Member of the Pennsylvania House of Representatives from the 183rd district
- In office January 7, 1969 – November 30, 1970
- Preceded by: District Created
- Succeeded by: Adriano Mastrangelo

Personal details
- Born: March 27, 1930 Philadelphia, Pennsylvania
- Died: November 1, 2017 (aged 87) Philadelphia, Pennsylvania
- Party: Democratic
- Alma mater: Temple University

= James Tayoun =

American politician

James Joseph Tayoun (March 27, 1930 – November 1, 2017) was a Democratic member of Philadelphia City Council and of the Pennsylvania House of Representatives.

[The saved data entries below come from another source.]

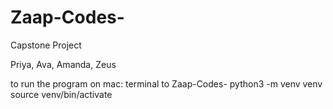 # Zaap-Codes-
Capstone Project 

Priya, Ava, Amanda, Zeus


to run the program on mac:
terminal to Zaap-Codes-
python3 -m venv venv
source venv/bin/activate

He served non-consecutive terms representing District 1 on Philadelphia City Council. He resigned from his first term in 1984 to run for a seat in the First Congressional District of Pennsylvania, challenging incumbent Thomas Foglietta.

He resigned from his second term after pleading guilty to racketeering, mail fraud, tax evasion and obstruction of justice charges. He spent 40 months in prison. He is the 7th council member to be indicted since 1972.

He was also editor, publisher, and photographer for the Public Record, a weekly newspaper.